◆ Items from a dataset ◆
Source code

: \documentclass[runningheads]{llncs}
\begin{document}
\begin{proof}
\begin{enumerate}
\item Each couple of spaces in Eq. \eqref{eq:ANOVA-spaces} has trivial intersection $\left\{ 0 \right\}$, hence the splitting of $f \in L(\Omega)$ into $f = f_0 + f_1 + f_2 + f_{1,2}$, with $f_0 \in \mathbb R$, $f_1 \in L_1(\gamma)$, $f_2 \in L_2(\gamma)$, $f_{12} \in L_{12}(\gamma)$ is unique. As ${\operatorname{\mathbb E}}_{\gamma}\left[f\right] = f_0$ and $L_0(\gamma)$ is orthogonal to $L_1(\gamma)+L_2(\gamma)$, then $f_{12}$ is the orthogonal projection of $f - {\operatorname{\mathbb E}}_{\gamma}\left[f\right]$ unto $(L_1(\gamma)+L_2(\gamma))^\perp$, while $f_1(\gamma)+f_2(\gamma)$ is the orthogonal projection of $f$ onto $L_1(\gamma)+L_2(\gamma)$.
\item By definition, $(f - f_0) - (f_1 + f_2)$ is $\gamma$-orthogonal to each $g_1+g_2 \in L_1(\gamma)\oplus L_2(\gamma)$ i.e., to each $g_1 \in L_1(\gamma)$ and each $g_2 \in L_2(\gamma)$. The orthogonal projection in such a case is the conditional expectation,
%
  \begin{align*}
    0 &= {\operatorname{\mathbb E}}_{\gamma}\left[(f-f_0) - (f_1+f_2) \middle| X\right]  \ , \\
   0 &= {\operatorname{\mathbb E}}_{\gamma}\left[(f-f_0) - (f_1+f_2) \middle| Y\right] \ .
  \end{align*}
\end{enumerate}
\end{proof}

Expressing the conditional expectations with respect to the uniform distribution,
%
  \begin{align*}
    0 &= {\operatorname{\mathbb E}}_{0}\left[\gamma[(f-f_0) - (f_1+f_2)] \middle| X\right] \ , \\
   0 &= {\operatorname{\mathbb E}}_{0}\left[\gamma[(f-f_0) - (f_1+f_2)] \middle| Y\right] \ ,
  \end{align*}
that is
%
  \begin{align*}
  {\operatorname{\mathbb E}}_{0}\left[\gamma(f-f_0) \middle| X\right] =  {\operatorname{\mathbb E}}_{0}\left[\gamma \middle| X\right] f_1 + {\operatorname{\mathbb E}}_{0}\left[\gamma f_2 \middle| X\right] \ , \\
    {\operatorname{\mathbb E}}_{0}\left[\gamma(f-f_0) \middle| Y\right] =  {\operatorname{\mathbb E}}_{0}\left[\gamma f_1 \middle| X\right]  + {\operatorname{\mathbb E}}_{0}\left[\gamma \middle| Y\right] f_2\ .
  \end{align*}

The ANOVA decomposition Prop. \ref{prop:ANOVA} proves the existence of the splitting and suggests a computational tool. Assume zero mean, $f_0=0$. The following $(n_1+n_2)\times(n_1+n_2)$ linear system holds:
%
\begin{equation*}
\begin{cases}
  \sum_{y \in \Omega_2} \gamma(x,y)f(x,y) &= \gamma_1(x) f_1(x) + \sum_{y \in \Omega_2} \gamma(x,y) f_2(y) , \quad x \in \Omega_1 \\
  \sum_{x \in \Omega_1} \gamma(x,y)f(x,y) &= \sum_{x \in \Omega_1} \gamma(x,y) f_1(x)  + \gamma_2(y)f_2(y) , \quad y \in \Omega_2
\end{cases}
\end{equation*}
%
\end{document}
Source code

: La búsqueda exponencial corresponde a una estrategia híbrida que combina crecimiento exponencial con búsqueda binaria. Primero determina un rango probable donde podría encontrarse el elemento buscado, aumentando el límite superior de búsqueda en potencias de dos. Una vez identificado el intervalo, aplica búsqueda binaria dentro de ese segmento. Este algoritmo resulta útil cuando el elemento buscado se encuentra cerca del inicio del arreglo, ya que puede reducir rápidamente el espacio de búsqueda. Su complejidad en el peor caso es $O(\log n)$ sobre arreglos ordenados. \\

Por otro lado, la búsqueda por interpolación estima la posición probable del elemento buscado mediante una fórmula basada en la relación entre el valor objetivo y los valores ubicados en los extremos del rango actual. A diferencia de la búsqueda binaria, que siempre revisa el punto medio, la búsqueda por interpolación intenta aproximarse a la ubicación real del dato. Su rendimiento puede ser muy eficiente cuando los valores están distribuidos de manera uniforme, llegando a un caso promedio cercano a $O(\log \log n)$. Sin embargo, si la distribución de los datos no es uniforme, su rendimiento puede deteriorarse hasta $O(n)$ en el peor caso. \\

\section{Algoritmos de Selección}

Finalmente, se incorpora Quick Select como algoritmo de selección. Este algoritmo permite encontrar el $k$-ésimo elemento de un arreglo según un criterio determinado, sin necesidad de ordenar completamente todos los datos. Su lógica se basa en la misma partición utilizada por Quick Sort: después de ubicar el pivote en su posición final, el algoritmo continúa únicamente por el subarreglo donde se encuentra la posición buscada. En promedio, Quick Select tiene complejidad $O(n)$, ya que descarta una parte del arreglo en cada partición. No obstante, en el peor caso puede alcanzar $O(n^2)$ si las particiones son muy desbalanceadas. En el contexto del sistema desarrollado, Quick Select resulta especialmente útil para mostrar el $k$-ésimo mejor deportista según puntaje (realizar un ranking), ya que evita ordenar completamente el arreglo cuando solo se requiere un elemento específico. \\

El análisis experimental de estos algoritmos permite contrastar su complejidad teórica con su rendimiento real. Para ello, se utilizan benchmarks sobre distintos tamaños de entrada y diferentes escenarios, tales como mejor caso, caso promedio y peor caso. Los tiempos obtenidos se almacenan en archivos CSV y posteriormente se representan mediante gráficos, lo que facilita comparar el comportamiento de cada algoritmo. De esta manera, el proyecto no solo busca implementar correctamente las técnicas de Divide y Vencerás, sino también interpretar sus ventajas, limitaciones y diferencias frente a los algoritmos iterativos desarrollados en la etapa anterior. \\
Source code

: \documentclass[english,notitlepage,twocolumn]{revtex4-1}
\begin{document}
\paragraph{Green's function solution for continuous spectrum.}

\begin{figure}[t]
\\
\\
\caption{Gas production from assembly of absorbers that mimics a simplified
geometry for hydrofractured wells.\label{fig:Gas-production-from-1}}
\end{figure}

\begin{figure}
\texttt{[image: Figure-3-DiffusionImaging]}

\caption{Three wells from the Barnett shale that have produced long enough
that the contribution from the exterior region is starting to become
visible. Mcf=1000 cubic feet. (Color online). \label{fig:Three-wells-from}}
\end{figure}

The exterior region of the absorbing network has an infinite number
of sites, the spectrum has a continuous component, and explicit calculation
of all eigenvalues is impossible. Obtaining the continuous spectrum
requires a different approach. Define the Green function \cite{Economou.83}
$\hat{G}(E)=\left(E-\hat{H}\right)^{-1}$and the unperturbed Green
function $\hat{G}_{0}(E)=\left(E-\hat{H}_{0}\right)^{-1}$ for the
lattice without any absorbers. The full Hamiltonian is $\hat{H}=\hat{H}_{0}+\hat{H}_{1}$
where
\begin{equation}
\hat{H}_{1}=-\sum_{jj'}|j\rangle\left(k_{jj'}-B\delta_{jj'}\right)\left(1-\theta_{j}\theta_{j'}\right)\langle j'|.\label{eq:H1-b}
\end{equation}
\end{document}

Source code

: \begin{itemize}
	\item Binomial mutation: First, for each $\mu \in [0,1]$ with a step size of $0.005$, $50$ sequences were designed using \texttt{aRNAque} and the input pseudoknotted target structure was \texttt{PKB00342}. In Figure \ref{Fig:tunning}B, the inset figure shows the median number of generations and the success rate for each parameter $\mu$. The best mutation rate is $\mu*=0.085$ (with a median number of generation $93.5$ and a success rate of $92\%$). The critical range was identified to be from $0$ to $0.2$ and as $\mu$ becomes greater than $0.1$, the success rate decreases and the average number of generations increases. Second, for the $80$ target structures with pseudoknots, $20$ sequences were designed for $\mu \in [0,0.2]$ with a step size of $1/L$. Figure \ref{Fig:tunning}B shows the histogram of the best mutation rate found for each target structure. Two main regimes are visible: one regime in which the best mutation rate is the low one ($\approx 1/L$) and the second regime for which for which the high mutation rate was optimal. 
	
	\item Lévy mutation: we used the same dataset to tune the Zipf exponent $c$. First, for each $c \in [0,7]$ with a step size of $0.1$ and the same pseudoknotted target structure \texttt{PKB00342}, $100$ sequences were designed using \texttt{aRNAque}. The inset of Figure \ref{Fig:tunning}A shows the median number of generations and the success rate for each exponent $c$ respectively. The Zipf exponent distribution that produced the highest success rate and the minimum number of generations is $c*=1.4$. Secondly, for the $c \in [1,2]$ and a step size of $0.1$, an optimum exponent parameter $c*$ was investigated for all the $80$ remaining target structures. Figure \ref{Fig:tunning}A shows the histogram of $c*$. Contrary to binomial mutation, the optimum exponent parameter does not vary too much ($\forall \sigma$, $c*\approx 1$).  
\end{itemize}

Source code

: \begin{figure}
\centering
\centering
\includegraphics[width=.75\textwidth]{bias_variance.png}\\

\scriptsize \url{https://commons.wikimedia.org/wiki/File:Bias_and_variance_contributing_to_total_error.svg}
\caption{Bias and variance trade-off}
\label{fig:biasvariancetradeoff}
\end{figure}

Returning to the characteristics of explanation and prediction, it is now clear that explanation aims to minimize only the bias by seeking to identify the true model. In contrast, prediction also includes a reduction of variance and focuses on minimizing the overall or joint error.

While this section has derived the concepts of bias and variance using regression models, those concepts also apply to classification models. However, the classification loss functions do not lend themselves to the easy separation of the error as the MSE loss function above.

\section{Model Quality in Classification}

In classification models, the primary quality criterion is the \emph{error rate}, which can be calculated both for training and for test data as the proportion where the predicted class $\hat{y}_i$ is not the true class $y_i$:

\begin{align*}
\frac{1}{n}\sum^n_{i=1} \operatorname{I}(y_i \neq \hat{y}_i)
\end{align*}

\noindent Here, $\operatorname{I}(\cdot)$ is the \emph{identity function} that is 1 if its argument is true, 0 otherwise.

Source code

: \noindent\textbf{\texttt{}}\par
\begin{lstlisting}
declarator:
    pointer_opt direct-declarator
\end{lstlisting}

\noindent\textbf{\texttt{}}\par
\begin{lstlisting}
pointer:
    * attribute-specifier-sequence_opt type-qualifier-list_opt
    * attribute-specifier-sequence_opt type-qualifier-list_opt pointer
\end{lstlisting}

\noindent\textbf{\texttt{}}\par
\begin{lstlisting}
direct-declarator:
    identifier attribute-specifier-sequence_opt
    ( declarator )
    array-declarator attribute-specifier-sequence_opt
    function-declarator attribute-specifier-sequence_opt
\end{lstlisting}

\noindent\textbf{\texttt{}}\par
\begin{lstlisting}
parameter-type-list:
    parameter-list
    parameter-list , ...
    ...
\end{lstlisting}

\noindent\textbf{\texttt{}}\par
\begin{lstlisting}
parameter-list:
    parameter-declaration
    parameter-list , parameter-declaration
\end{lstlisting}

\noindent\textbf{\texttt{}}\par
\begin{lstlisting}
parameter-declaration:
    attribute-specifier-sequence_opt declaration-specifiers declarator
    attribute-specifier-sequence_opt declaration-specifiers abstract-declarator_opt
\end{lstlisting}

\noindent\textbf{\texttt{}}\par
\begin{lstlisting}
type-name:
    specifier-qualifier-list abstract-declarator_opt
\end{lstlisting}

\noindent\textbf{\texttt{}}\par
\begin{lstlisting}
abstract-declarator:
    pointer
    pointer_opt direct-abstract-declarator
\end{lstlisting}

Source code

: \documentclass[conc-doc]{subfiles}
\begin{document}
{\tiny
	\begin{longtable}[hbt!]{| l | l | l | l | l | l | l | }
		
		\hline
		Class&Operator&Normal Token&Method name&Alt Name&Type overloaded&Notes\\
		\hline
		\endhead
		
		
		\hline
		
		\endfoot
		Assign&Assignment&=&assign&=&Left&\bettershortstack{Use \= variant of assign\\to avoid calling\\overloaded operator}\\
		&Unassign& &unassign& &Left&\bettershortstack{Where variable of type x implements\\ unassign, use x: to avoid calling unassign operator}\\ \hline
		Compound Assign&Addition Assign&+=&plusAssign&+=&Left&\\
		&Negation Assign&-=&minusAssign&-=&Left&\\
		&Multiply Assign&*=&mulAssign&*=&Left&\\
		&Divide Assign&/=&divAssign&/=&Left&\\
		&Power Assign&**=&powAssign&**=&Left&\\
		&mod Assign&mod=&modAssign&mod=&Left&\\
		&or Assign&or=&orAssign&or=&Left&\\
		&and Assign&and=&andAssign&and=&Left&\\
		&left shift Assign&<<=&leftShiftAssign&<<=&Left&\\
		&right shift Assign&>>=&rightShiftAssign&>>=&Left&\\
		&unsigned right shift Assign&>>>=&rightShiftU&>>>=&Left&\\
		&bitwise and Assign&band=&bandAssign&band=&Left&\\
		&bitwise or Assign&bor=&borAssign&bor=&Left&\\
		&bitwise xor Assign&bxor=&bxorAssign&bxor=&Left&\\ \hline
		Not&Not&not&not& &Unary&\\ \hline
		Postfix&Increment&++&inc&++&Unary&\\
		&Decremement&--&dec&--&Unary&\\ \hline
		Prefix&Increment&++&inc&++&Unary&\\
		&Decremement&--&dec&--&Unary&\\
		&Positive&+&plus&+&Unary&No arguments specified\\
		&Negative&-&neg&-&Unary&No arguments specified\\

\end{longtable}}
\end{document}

◆ Goal of the exercise ◆
Print again the lines of the entries above that fall between the line holding "Y\right] \ ." and the line holding "f_2 \middle| X\right] \ , \\", inclusive, exactly as they stand.

◆ The completed task ◆
   0 &= {\operatorname{\mathbb E}}_{\gamma}\left[(f-f_0) - (f_1+f_2) \middle| Y\right] \ .
  \end{align*}
\end{enumerate}
\end{proof}

Expressing the conditional expectations with respect to the uniform distribution,
%
  \begin{align*}
    0 &= {\operatorname{\mathbb E}}_{0}\left[\gamma[(f-f_0) - (f_1+f_2)] \middle| X\right] \ , \\
   0 &= {\operatorname{\mathbb E}}_{0}\left[\gamma[(f-f_0) - (f_1+f_2)] \middle| Y\right] \ ,
  \end{align*}
that is
%
  \begin{align*}
  {\operatorname{\mathbb E}}_{0}\left[\gamma(f-f_0) \middle| X\right] =  {\operatorname{\mathbb E}}_{0}\left[\gamma \middle| X\right] f_1 + {\operatorname{\mathbb E}}_{0}\left[\gamma f_2 \middle| X\right] \ , \\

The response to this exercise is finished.